To be fair, Shopify has built something genuinely impressive, and millions of businesses around the world run on it successfully. But those businesses are mostly operating in markets Shopify was designed for, where Shopify Payments works.

For a business in Lagos or Nairobi, those assumptions don't hold.

That experience is a big part of why I ended up at Bumpa which is a platform built in Nigeria, for product-based businesses in Africa, from the ground up. Shopify powers millions of stores globally and has earned every bit of its reputation. Bumpa has processed over ₦160 billion in transactions across 136,000+ merchants — including brands doing hundreds of millions of naira a year, businesses managing multiple locations with full staff teams, and founders selling to diaspora customers in London and New York who pay in pounds and dollars.

The million dollar question is which of these platforms is right for you?

What Are Bumpa and Shopify, Really?

If you've been researching ecommerce platforms for your business, you already know what Shopify is. But it's worth being precise about what each platform was actually built for, because that context explains almost everything else in this comparison.

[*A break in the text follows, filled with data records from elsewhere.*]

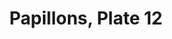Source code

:---
title: Papillons, Plate 12
artist: E A Séguy
collect: Papillons
link: https://www.etsy.com/listing/398433329/papillons-by-a-e-seguy-plate-12-nature?utm_source=thedoveandtheseagull&utm_medium=api&utm_campaign=api
section_id: 19013728
price: 6.95
tags: ["Poster", "Poster print", "Giclee print", "Wall art", "Vintage", "Watercolour", "Nature", "Botanical art", "Wildlife", "Nature print", "Butterfly print", "Butterfly art", "Butterfly poster"]
image_75x75_url_0: https://img0.etsystatic.com/131/0/12853550/il_75x75.985273900_8brd.jpg
image_570xN_url_0: https://img0.etsystatic.com/131/0/12853550/il_570xN.985273900_8brd.jpg
image_fullxfull_url_0: https://img0.etsystatic.com/131/0/12853550/il_fullxfull.985273900_8brd.jpg
image_75x75_url_1: https://img0.etsystatic.com/133/0/12853550/il_75x75.985273984_p630.jpg
image_570xN_url_1: https://img0.etsystatic.com/133/0/12853550/il_570xN.985273984_p630.jpg
image_fullxfull_url_1: https://img0.etsystatic.com/133/0/12853550/il_fullxfull.985273984_p630.jpg
---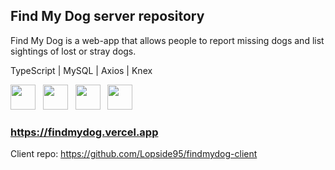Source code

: ## Find My Dog server repository 
Find My Dog is a web-app that allows people to report missing dogs and list sightings of lost or stray dogs.



TypeScript | MySQL | Axios | Knex

<p>
  <img
      src="https://cdn.jsdelivr.net/gh/devicons/devicon@latest/icons/typescript/typescript-original.svg"
      width="40px"
      height="40px"
    />
  &nbsp;
  <img src="https://cdn.jsdelivr.net/gh/devicons/devicon@latest/icons/mysql/mysql-original.svg" 
      width="40px"
      height="40px"
    /> 
  &nbsp;
    <img src="https://cdn.jsdelivr.net/gh/devicons/devicon@latest/icons/axios/axios-plain.svg"
              width="40px"
     height="40px"
              />
  &nbsp;
  <img src="https://cdn.jsdelivr.net/gh/devicons/devicon@latest/icons/knexjs/knexjs-original.svg" 
     width="40px"
     height="40px"
/>    


  
</p>

### https://findmydog.vercel.app
Client repo: https://github.com/Lopside95/findmydog-client
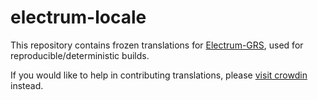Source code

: # electrum-locale

This repository contains frozen translations for [Electrum-GRS](https://github.com/spesmilo/electrum),
used for reproducible/deterministic builds.

If you would like to help in contributing translations, please
[visit crowdin](https://crowdin.com/project/electrum) instead.
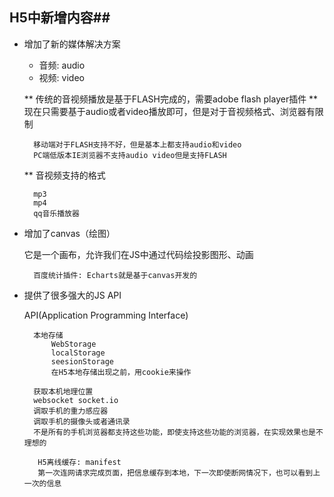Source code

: ## H5中新增内容##

+ 增加了新的媒体解决方案

    + 音频: audio
    + 视频: video

    ** 传统的音视频播放是基于FLASH完成的，需要adobe flash player插件
    ** 现在只需要基于audio或者video播放即可，但是对于音视频格式、浏览器有限制

        移动端对于FLASH支持不好，但是基本上都支持audio和video
        PC端低版本IE浏览器不支持audio video但是支持FLASH

    ** 音视频支持的格式

        mp3
        mp4
        qq音乐播放器

+ 增加了canvas（绘图）

    它是一个画布，允许我们在JS中通过代码绘投影图形、动画

        百度统计插件: Echarts就是基于canvas开发的

+ 提供了很多强大的JS API

  API(Application Programming Interface)

        本地存储
            WebStorage
            localStorage
            seesionStorage
            在H5本地存储出现之前，用cookie来操作

        获取本机地理位置
        websocket socket.io
        调取手机的重力感应器
        调取手机的摄像头或者通讯录
        不是所有的手机浏览器都支持这些功能，即使支持这些功能的浏览器，在实现效果也是不理想的

         H5离线缓存: manifest
         第一次连网请求完成页面，把信息缓存到本地，下一次即使断网情况下，也可以看到上一次的信息
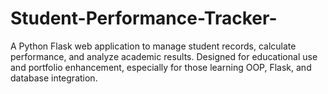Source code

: # Student-Performance-Tracker-
A Python Flask web application to manage student records, calculate performance, and analyze academic results. Designed for educational use and portfolio enhancement, especially for those learning OOP, Flask, and database integration.
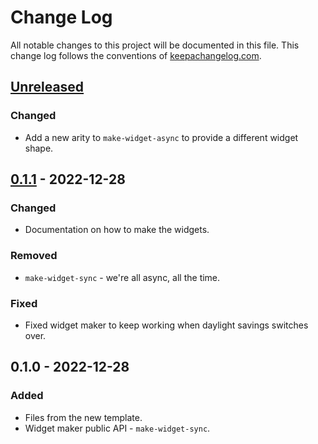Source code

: # Change Log
All notable changes to this project will be documented in this file. This change log follows the conventions of [keepachangelog.com](http://keepachangelog.com/).

## [Unreleased]
### Changed
- Add a new arity to `make-widget-async` to provide a different widget shape.

## [0.1.1] - 2022-12-28
### Changed
- Documentation on how to make the widgets.

### Removed
- `make-widget-sync` - we're all async, all the time.

### Fixed
- Fixed widget maker to keep working when daylight savings switches over.

## 0.1.0 - 2022-12-28
### Added
- Files from the new template.
- Widget maker public API - `make-widget-sync`.

[Unreleased]: https://github.com/app/mercury/compare/0.1.1...HEAD
[0.1.1]: https://github.com/app/mercury/compare/0.1.0...0.1.1
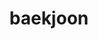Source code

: ---
title: baekjoon
permalink: /categories/baekjoon/
layout: category
author_profile: true
taxonomy: baekjoon
---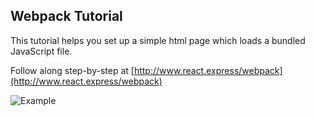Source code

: ## Webpack Tutorial

This tutorial helps you set up a simple html page which loads a bundled JavaScript file.

Follow along step-by-step at [http://www.react.express/webpack](http://www.react.express/webpack)

![Example](webpack-hello-world.png)
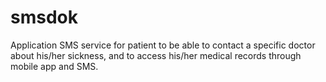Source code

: smsdok
======

Application SMS service for patient to be able to contact a specific doctor about his/her sickness, and to access his/her medical records through mobile app and SMS.


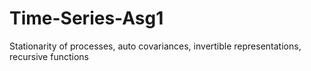 # Time-Series-Asg1
Stationarity of processes, auto covariances, invertible representations, recursive functions
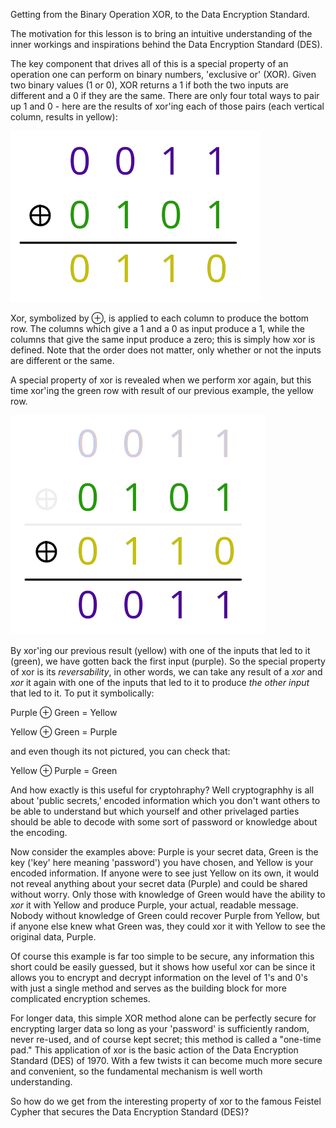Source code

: Getting from the Binary Operation XOR, to the Data Encryption Standard.

The motivation for this lesson is to bring an intuitive understanding of the inner workings and inspirations behind the Data Encryption Standard (DES).

The key component that drives all of this is a special property of an operation one can perform on binary numbers, 'exclusive or' (XOR). Given two binary values (1 or 0), XOR returns a 1 if both the two inputs are different and a 0 if they are the same. There are only four total ways to pair up 1 and 0 - here are the results of xor'ing each of those pairs (each vertical column, results in yellow):

![title](xor1color.png)

Xor, symbolized by $\oplus$, is applied to each column to produce the bottom row. The columns which give a 1 and a 0 as input produce a 1, while the columns that give the same input produce a zero; this is simply how xor is defined. Note that the order does not matter, only whether or not the inputs are different or the same.

A special property of xor is revealed when we perform xor again, but this time xor'ing the green row with result of our previous example, the yellow row.

![title](xor2colored.png)

By xor'ing our previous result (yellow) with one of the inputs that led to it (green), we have gotten back the first input (purple). So the special property of xor is its *reversability*, in other words, we can take any result of a *xor* and *xor* it again with one of the inputs that led to it to produce *the other input* that led to it. To put it symbolically:

Purple $\oplus$ Green $=$ Yellow

Yellow $\oplus$ Green $=$ Purple

and even though its not pictured, you can check that:

Yellow $\oplus$ Purple $=$ Green

And how exactly is this useful for cryptohraphy? Well cryptographhy is all about 'public secrets,' encoded information which you don't want others to be able to understand but which yourself and other privelaged parties should be able to decode with some sort of password or knowledge about the encoding.

Now consider the examples above: Purple is your secret data, Green is the key ('key' here meaning 'password') you have chosen, and Yellow is your encoded information. If anyone were to see just Yellow on its own, it would not reveal anything about your secret data (Purple) and could be shared without worry. Only those with knowledge of Green would have the ability to *xor* it with Yellow and produce Purple, your actual, readable message. Nobody without knowledge of Green could recover Purple from Yellow, but if anyone else knew what Green was, they could xor it with Yellow to see the original data, Purple.

Of course this example is far too simple to be secure, any information this short could be easily guessed, but it shows how useful xor can be since it allows you to encrypt and decrypt information on the level of 1's and 0's with just a single method and serves as the building block for more complicated encryption schemes.

For longer data, this simple XOR method alone can be perfectly secure for encrypting larger data so long as your 'password' is sufficiently random, never re-used, and of course kept secret; this method is called a "one-time pad." This application of xor is the basic action of the Data Encryption Standard (DES) of 1970. With a few twists it can become much more secure and convenient, so the fundamental mechanism is well worth understanding.

So how do we get from the interesting property of xor to the famous Feistel Cypher that secures the Data Encryption Standard (DES)? 
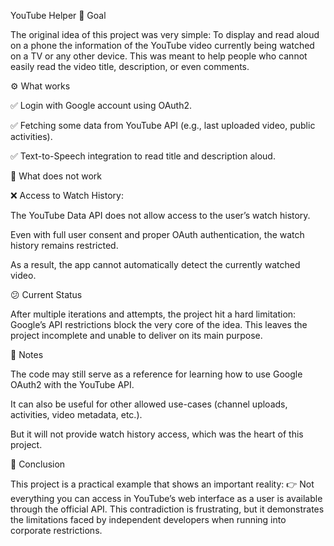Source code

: YouTube Helper
🎯 Goal

The original idea of this project was very simple:
To display and read aloud on a phone the information of the YouTube video currently being watched on a TV or any other device.
This was meant to help people who cannot easily read the video title, description, or even comments.

⚙️ What works

✅ Login with Google account using OAuth2.

✅ Fetching some data from YouTube API (e.g., last uploaded video, public activities).

✅ Text-to-Speech integration to read title and description aloud.

🚧 What does not work

❌ Access to Watch History:

The YouTube Data API does not allow access to the user’s watch history.

Even with full user consent and proper OAuth authentication, the watch history remains restricted.

As a result, the app cannot automatically detect the currently watched video.

😕 Current Status

After multiple iterations and attempts, the project hit a hard limitation: Google’s API restrictions block the very core of the idea.
This leaves the project incomplete and unable to deliver on its main purpose.

📌 Notes

The code may still serve as a reference for learning how to use Google OAuth2 with the YouTube API.

It can also be useful for other allowed use-cases (channel uploads, activities, video metadata, etc.).

But it will not provide watch history access, which was the heart of this project.

📝 Conclusion

This project is a practical example that shows an important reality:
👉 Not everything you can access in YouTube’s web interface as a user is available through the official API.
This contradiction is frustrating, but it demonstrates the limitations faced by independent developers when running into corporate restrictions.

Shopify launched in Canada in 2006, and today it powers stores in over 175 countries. It's genuinely one of the best-built software products of the last two decades with a clean interface, an app marketplace with over 8,000 integrations, a thriving developer community, and infrastructure that can handle everything from a solo founder's first store to a global brand processing millions of dollars in daily sales. If you need to sell to customers in the UK, the US, or across Europe with world-class fulfilment and multi-currency checkout, Shopify's infrastructure is hard to beat.

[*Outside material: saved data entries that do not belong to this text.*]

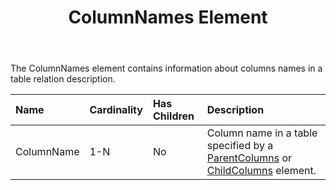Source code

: ﻿---
title: ColumnNames Element
description: "This page describes ColumnNames element meaning and structure which may be used while configuring Aspose.Words for SharePoint reports."
type: docs
weight: 190
url: /sharepoint/columnnames-element/
---

The ColumnNames element contains information about columns names in a table relation description.

|Name|Cardinality|Has Children|Description|
| :- | :- | :- | :- |
|ColumnName|1-N|No|Column name in a table specified by a [ParentColumns](/words/sharepoint/parentcolumns-element/) or [ChildColumns](/words/sharepoint/childcolumns-element/) element.|
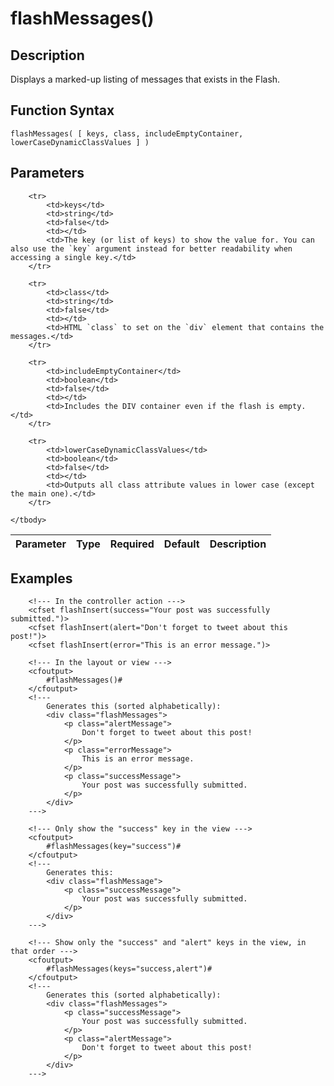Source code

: # flashMessages()

## Description
Displays a marked-up listing of messages that exists in the Flash.

## Function Syntax
	flashMessages( [ keys, class, includeEmptyContainer, lowerCaseDynamicClassValues ] )


## Parameters
<table>
	<thead>
		<tr>
			<th>Parameter</th>
			<th>Type</th>
			<th>Required</th>
			<th>Default</th>
			<th>Description</th>
		</tr>
	</thead>
	<tbody>
		
		<tr>
			<td>keys</td>
			<td>string</td>
			<td>false</td>
			<td></td>
			<td>The key (or list of keys) to show the value for. You can also use the `key` argument instead for better readability when accessing a single key.</td>
		</tr>
		
		<tr>
			<td>class</td>
			<td>string</td>
			<td>false</td>
			<td></td>
			<td>HTML `class` to set on the `div` element that contains the messages.</td>
		</tr>
		
		<tr>
			<td>includeEmptyContainer</td>
			<td>boolean</td>
			<td>false</td>
			<td></td>
			<td>Includes the DIV container even if the flash is empty.</td>
		</tr>
		
		<tr>
			<td>lowerCaseDynamicClassValues</td>
			<td>boolean</td>
			<td>false</td>
			<td></td>
			<td>Outputs all class attribute values in lower case (except the main one).</td>
		</tr>
		
	</tbody>
</table>


## Examples
	
		<!--- In the controller action --->
		<cfset flashInsert(success="Your post was successfully submitted.")>
		<cfset flashInsert(alert="Don't forget to tweet about this post!")>
		<cfset flashInsert(error="This is an error message.")>

		<!--- In the layout or view --->
		<cfoutput>
			#flashMessages()#
		</cfoutput>
		<!---
			Generates this (sorted alphabetically):
			<div class="flashMessages">
				<p class="alertMessage">
					Don't forget to tweet about this post!
				</p>
				<p class="errorMessage">
					This is an error message.
				</p>
				<p class="successMessage">
					Your post was successfully submitted.
				</p>
			</div>
		--->

		<!--- Only show the "success" key in the view --->
		<cfoutput>
			#flashMessages(key="success")#
		</cfoutput>
		<!---
			Generates this:
			<div class="flashMessage">
				<p class="successMessage">
					Your post was successfully submitted.
				</p>
			</div>
		--->

		<!--- Show only the "success" and "alert" keys in the view, in that order --->
		<cfoutput>
			#flashMessages(keys="success,alert")#
		</cfoutput>
		<!---
			Generates this (sorted alphabetically):
			<div class="flashMessages">
				<p class="successMessage">
					Your post was successfully submitted.
				</p>
				<p class="alertMessage">
					Don't forget to tweet about this post!
				</p>
			</div>
		--->
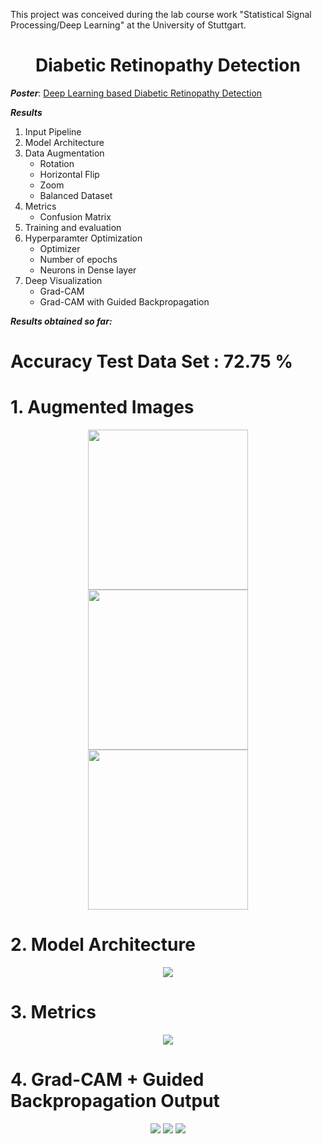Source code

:This project was conceived during the lab course work "Statistical Signal Processing/Deep Learning" at the University of Stuttgart. 
<h1 align="center">
	Diabetic Retinopathy Detection
</h1>

**_Poster_**: [Deep Learning based Diabetic Retinopathy Detection](https://drive.google.com/open?id=1MWiaWr59_-1_XmZdLE7F-9SmLLwITJ86)

**_Results_**

1) Input Pipeline
2) Model Architecture
3) Data Augmentation
	- Rotation
	- Horizontal Flip
	- Zoom
	- Balanced Dataset
4) Metrics
	- Confusion Matrix 	
5) Training and evaluation
6) Hyperparamter Optimization
	- Optimizer
	- Number of epochs
	- Neurons in Dense layer 
5) Deep Visualization
	- Grad-CAM
	- Grad-CAM with Guided Backpropagation


**_Results obtained so far:_**
<h1 align="left">
	Accuracy Test Data Set : 72.75 %
</h1>

<h1 align="left">
	1. Augmented Images
</h1>

<p align="center">
  <img src="https://media.github.tik.uni-stuttgart.de/user/986/files/798cda80-3145-11ea-8a07-8365194d66a8" width="256" height="256" />
  <img src="https://media.github.tik.uni-stuttgart.de/user/986/files/71379e00-314b-11ea-91d1-eb795a88117d" width="256" height="256" />
  <img src="https://media.github.tik.uni-stuttgart.de/user/986/files/ca9fcd00-314b-11ea-893b-31ebb46aa7c8" width="256" height="256" />
</p>

<h1 align="left">
	2. Model Architecture
</h1>
<p align="center">
  <img src="https://media.github.tik.uni-stuttgart.de/user/986/files/6c5fdc00-3ab3-11ea-8ae4-7719b0df0c73" >
 
</p>

<h1 align="left">
	3. Metrics
</h1>


<p align="center">
  <img src="https://media.github.tik.uni-stuttgart.de/user/986/files/801b5200-3145-11ea-962f-5de72af8437d"  >
</p>


<h1 align="left">
	4. Grad-CAM + Guided Backpropagation Output
</h1>


<p align="center">
  <img src="https://media.github.tik.uni-stuttgart.de/user/986/files/449d3680-3942-11ea-9e19-3c4295bbfdca" />
  <img src="https://media.github.tik.uni-stuttgart.de/user/986/files/449d3680-3942-11ea-8031-b7e8e5a0c74b" /> 
<img src="https://media.github.tik.uni-stuttgart.de/user/986/files/449d3680-3942-11ea-8592-acf11f6ed400" /> 
  
	
</p>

The gap isn't in what Shopify built. The gap is in what it was built for. The payment infrastructure, the default logistics assumptions, the way the platform thinks about commerce, it was designed for Western markets. Not Lagos. Not Nairobi. Not the reality of a business that sells through Instagram DMs, gets paid via bank transfer, and books riders through WhatsApp.

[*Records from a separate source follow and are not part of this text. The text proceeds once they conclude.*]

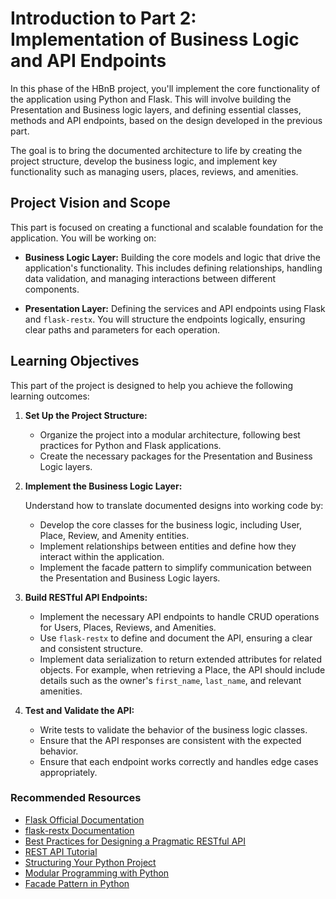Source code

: # Introduction to Part 2: Implementation of Business Logic and API Endpoints

In this phase of the HBnB project, you'll implement the core functionality of the application using Python and Flask. This will involve building the Presentation and Business logic layers, and defining essential classes, methods and API endpoints, based on the design developed in the previous part.

The goal is to bring the documented architecture to life by creating the project structure, develop the business logic, and implement key functionality such as managing users, places, reviews, and amenities.

## Project Vision and Scope

This part is focused on creating a functional and scalable foundation for the application. You will be working on:

- **Business Logic Layer:** Building the core models and logic that drive the application's functionality. This includes defining relationships, handling data validation, and managing interactions between different components.

- **Presentation Layer:** Defining the services and API endpoints using Flask and `flask-restx`. You will structure the endpoints logically, ensuring clear paths and parameters for each operation.

## Learning Objectives

This part of the project is designed to help you achieve the following learning outcomes:

1. **Set Up the Project Structure:**

    - Organize the project into a modular architecture, following best practices for Python and Flask applications.
    - Create the necessary packages for the Presentation and Business Logic layers.

2. **Implement the Business Logic Layer:**

    Understand how to translate documented designs into working code by:

    - Develop the core classes for the business logic, including User, Place, Review, and Amenity entities.
    - Implement relationships between entities and define how they interact within the application.
    - Implement the facade pattern to simplify communication between the Presentation and Business Logic layers.

3. **Build RESTful API Endpoints:**

    - Implement the necessary API endpoints to handle CRUD operations for Users, Places, Reviews, and Amenities.
    - Use `flask-restx` to define and document the API, ensuring a clear and consistent structure.
    - Implement data serialization to return extended attributes for related objects. For example, when retrieving a Place, the API should include details such as the owner's `first_name`, `last_name`, and relevant amenities.

4. **Test and Validate the API:**

    - Write tests to validate the behavior of the business logic classes.
    - Ensure that the API responses are consistent with the expected behavior.
    - Ensure that each endpoint works correctly and handles edge cases appropriately.

### Recommended Resources

- [Flask Official Documentation](https://flask.palletsprojects.com/)
- [flask-restx Documentation](https://flask-restx.readthedocs.io/)
- [Best Practices for Designing a Pragmatic RESTful API](https://www.vinaysahni.com/best-practices-for-a-pragmatic-restful-api)
- [REST API Tutorial](https://restfulapi.net/)
- [Structuring Your Python Project](https://docs.python-guide.org/writing/structure/)
- [Modular Programming with Python](https://realpython.com/python-modules-packages/)
- [Facade Pattern in Python](https://refactoring.guru/design-patterns/facade/python/example)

Bumpa on the other hand, is a different kind of platform entirely. Founded in Nigeria in 2020, it was built from scratch for product-based businesses in Africa and built with this market as the starting point. Fashion brands, beauty businesses, food vendors, electronics sellers, the businesses that make up the backbone of commerce in Nigeria and Kenya.

With over 136,000 active merchants, more than ₦160 billion in transactions processed, and businesses on the platform that have gone from zero to 20,000 orders in a single year.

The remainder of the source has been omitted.